[Plain-text document sources]
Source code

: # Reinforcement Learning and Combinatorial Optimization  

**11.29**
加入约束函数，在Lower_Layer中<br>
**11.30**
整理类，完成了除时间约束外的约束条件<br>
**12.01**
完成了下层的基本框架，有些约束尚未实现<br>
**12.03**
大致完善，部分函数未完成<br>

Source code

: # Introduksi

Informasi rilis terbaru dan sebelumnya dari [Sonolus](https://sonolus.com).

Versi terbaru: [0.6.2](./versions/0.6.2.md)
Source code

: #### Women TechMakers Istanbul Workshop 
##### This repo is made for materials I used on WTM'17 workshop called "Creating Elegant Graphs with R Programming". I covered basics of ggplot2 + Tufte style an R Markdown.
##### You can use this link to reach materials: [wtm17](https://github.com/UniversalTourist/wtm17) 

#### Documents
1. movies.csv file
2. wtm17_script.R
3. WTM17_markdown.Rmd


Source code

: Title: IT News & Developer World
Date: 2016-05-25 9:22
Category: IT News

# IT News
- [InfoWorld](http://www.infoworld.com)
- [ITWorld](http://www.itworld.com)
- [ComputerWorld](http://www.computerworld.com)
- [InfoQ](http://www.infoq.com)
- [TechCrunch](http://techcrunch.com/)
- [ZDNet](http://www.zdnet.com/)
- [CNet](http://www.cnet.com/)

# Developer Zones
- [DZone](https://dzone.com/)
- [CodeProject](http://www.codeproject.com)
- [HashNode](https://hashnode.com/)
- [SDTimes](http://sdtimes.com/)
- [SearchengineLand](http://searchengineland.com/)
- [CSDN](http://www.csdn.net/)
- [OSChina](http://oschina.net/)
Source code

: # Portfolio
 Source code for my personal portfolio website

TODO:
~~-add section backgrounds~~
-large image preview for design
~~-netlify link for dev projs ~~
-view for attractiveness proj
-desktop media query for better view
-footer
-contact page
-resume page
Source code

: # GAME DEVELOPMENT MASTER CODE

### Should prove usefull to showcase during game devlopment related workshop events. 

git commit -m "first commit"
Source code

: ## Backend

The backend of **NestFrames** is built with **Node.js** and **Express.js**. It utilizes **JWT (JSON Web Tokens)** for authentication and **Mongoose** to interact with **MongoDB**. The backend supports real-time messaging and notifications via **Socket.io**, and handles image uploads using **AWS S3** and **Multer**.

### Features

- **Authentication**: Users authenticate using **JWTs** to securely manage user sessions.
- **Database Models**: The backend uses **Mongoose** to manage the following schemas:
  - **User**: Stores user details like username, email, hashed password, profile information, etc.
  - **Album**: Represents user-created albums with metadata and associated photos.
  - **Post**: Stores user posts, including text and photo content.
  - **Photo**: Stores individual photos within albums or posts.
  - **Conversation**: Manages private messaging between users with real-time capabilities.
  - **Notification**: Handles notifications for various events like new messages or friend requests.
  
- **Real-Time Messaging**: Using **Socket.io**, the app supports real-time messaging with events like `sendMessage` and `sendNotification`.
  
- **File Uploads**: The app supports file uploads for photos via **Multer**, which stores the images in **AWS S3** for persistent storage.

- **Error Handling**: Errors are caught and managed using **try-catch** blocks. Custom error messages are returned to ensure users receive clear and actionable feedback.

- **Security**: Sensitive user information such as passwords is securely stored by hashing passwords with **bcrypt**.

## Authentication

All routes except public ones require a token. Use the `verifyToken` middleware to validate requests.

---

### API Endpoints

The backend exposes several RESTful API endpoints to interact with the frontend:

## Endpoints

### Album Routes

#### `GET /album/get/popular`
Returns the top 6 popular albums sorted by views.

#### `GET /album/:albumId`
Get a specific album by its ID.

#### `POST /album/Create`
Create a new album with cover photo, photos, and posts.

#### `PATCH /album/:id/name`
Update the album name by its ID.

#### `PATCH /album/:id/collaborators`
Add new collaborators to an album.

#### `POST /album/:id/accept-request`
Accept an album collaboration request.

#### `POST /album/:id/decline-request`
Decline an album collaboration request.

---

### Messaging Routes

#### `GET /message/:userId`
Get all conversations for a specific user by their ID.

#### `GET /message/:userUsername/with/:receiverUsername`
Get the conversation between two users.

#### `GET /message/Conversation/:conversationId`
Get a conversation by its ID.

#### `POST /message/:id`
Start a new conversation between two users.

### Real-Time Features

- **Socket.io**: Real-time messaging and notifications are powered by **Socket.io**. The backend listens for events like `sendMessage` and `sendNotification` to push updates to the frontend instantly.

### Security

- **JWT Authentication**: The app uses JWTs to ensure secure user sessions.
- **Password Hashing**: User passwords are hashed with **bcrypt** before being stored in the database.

» **EXERCISE AIM**: A line belongs in the answer if it contains the word "collaboration"; copy every such line from the data above.

» **SOLUTION**:
Accept an album collaboration request.
Decline an album collaboration request.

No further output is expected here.